Nasiriyah Central Prison (سجن الناصرية المركزي), also known as al-Hoot prison (سجن الحوت), is a maximum security prison near Nasiriyah in the Dhi Qar Governorate of Iraq. It is the largest prison in southern Iraq.

==History==

The prison was built at a cost of roughly $49,000,000 by the United States Army Corps of Engineers. It opened in July 2008.

===Prison conditions===

According to Alkarama, a Swiss human rights organisation, "conditions of detention in Al Nasiriyah prison remain very poor and prisoners are systematically tortured on a daily basis". Iraqi officials have stated that around 1,200 of the estimated 6,000 prisoners held in Nasiriyah have been sentenced to death. The prison is vastly overcrowded since it was only designed to hold 800 prisoners.
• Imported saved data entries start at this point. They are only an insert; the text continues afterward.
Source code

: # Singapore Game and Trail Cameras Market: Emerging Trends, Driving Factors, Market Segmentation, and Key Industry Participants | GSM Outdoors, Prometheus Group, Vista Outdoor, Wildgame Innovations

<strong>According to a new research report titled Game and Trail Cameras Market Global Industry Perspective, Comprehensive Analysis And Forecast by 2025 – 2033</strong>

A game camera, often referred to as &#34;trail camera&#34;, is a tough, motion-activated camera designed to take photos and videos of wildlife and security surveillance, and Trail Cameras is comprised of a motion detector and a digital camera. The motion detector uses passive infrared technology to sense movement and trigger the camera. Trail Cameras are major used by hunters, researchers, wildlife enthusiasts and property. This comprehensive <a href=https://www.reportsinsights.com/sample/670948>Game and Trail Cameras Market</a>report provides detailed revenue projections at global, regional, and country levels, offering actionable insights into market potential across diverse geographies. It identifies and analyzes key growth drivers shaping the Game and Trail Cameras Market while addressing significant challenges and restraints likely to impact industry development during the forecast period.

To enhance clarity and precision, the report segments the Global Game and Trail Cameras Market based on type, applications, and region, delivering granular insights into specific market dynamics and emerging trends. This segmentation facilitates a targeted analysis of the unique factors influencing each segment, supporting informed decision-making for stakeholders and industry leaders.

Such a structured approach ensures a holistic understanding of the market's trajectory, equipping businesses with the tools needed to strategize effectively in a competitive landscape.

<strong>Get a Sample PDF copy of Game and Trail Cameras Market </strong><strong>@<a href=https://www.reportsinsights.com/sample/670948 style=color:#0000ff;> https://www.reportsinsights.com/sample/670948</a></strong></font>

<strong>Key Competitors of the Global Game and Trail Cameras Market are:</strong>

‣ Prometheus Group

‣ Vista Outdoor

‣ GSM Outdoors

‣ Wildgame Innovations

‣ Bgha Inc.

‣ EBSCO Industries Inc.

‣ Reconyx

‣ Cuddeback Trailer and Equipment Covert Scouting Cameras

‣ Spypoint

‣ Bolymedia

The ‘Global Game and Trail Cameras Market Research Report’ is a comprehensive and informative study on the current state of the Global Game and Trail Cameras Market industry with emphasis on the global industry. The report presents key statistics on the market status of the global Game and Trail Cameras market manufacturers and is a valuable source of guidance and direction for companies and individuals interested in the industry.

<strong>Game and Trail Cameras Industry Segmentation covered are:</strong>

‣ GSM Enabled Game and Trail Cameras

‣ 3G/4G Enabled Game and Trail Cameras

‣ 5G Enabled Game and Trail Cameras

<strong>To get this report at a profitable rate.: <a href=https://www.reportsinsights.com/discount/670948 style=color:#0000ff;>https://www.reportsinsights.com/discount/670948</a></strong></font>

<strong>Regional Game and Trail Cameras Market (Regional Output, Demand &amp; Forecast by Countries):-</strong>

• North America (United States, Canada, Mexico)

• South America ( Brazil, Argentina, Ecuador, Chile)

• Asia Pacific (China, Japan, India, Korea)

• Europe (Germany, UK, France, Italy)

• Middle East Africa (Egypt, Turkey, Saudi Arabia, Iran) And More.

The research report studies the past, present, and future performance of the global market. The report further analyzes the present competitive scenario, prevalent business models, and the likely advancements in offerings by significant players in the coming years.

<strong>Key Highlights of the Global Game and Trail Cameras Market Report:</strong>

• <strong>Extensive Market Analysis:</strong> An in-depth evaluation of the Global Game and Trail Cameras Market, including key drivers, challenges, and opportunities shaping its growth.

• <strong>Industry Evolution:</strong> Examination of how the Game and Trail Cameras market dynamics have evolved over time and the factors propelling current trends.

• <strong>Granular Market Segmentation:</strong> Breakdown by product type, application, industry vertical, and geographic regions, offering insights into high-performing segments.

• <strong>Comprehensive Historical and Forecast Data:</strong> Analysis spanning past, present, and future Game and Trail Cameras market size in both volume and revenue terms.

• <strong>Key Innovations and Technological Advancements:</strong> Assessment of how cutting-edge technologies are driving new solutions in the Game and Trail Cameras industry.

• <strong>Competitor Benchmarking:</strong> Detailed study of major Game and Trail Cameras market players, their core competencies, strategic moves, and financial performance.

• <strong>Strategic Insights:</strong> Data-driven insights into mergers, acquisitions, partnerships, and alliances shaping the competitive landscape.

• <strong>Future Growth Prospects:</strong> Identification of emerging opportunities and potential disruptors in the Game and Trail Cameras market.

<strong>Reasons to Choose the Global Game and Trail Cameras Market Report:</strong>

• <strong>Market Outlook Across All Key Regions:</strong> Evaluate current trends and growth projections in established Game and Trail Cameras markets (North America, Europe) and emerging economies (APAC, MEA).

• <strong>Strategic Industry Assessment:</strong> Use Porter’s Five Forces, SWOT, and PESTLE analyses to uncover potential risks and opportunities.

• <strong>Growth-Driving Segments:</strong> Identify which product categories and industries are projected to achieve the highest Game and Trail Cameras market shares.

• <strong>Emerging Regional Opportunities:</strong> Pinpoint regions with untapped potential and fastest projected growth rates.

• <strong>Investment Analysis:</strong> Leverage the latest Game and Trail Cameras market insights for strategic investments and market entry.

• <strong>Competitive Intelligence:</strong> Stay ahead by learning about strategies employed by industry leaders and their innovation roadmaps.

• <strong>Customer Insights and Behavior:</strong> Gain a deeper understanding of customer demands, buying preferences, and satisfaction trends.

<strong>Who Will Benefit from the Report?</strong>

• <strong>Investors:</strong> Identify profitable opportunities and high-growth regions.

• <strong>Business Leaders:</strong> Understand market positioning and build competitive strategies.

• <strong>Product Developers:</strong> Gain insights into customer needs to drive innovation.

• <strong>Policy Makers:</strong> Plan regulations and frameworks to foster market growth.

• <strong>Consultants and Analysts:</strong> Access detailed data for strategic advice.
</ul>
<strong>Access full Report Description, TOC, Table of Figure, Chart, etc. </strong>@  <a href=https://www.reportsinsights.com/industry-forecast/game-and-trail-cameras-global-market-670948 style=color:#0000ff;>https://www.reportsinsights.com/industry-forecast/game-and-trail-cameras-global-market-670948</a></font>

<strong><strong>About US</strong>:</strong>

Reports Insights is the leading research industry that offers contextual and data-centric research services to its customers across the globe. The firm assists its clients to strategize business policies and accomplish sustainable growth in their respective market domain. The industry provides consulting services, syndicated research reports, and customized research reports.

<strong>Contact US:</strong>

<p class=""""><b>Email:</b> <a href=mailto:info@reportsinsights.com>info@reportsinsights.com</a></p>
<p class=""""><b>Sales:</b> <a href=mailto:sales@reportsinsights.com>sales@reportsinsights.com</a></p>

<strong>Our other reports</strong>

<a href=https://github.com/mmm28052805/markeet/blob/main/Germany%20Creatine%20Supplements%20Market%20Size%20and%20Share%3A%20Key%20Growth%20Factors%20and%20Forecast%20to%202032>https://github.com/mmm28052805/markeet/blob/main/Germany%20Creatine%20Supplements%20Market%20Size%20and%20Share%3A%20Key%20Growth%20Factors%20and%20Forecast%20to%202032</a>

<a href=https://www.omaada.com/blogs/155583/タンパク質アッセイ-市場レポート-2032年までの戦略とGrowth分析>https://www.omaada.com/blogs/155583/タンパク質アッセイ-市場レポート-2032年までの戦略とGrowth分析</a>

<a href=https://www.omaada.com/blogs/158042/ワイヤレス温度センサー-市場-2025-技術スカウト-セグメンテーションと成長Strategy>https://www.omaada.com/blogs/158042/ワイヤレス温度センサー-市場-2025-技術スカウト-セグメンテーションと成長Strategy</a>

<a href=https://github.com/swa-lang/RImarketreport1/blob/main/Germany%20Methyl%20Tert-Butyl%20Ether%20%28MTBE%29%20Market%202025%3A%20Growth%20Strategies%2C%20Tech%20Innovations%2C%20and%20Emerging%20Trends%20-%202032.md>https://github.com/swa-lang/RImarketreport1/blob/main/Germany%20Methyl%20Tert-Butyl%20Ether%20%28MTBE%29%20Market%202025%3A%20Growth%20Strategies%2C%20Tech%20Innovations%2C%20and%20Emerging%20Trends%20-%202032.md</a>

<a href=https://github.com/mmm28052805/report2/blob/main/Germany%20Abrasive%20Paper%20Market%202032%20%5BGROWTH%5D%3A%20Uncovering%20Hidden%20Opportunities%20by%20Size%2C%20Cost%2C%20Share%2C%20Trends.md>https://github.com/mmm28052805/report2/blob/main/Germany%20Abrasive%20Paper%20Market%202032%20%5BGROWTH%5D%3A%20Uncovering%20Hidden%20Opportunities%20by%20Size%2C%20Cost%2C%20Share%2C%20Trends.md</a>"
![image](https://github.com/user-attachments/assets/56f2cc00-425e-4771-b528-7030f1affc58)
The prisoners are mostly Sunni Muslims detained for political crimes or alleged involvement in terrorism.

In February 2018, a report by the Baghdad Centre for Human Rights ranked Nasiriyah prison as the worst in Iraq for mistreatment of prisoners.

===Notable prisoners===

- Ayesh al-Harby, hijacker of Saudi Arabian Airlines Flight 115 on 14 October 2000.
- Fahad al-Anzi, Mohammed al-Obeid, Majid al-Buqami, Faisal al-Faraj, Battal al-Harbi, Ali al-Shahri, Ali al-Qahtani, Hamad Yahya and Abdulrahman al-Qahtani, a group of Saudi Arabian prisoners.
- Sultan Hashim Ahmad al-Tai, served as Minister of Defense under Saddam Hussein's regime, died in custody on July 19, 2020 from heart attack.

===Executions===

- On 21 August 2016, 36 members of the Islamic State of Iraq and the Levant were hanged for their involvement in the Camp Speicher massacre.
- On 1 September 2016, seven prisoners from Libya, Tunisia, Sudan, Palestine, Syria, Jordan and Egypt were hanged, accused of being members of the Islamic State of Iraq and the Levant.
- On 24 September 2017, 42 prisoners were hanged, allegedly members of the Islamic State of Iraq and the Levant. UN High Commissioner for Human Rights Prince Zeid bin Ra'ad said it was unlikely due process had been met. According to the UN, "no information has been released about their names, places of residence, exact crimes, trials, date of sentencing, or the appeals processes".
- On 14 December 2017, 38 prisoners alleged to be members of the Islamic State of Iraq and the Levant were hanged.